** Opening Material supplied block **

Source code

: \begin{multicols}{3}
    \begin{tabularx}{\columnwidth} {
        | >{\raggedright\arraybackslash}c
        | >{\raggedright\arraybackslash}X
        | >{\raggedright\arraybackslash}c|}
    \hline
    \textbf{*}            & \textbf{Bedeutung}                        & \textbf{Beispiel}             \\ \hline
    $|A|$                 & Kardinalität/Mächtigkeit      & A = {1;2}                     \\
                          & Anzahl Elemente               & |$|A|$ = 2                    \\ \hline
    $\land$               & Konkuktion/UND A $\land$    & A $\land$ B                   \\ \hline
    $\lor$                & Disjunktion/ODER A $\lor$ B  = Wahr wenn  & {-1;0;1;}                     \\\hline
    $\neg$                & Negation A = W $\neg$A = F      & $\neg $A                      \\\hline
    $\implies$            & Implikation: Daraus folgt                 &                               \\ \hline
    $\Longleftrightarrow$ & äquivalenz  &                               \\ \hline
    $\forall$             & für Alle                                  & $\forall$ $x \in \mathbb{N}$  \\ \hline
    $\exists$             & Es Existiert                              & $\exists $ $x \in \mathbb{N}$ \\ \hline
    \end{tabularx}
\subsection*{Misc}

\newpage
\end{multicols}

** Closing Material supplied block **

Prompt: Produce an exact copy of the lines from the one containing "Konkuktion/UND A $\land$" through the final line of the data, both ends included, and only those.

Result for this exercise:
    $\land$               & Konkuktion/UND A $\land$    & A $\land$ B                   \\ \hline
    $\lor$                & Disjunktion/ODER A $\lor$ B  = Wahr wenn  & {-1;0;1;}                     \\\hline
    $\neg$                & Negation A = W $\neg$A = F      & $\neg $A                      \\\hline
    $\implies$            & Implikation: Daraus folgt                 &                               \\ \hline
    $\Longleftrightarrow$ & äquivalenz  &                               \\ \hline
    $\forall$             & für Alle                                  & $\forall$ $x \in \mathbb{N}$  \\ \hline
    $\exists$             & Es Existiert                              & $\exists $ $x \in \mathbb{N}$ \\ \hline
    \end{tabularx}
\subsection*{Misc}

\newpage
\end{multicols}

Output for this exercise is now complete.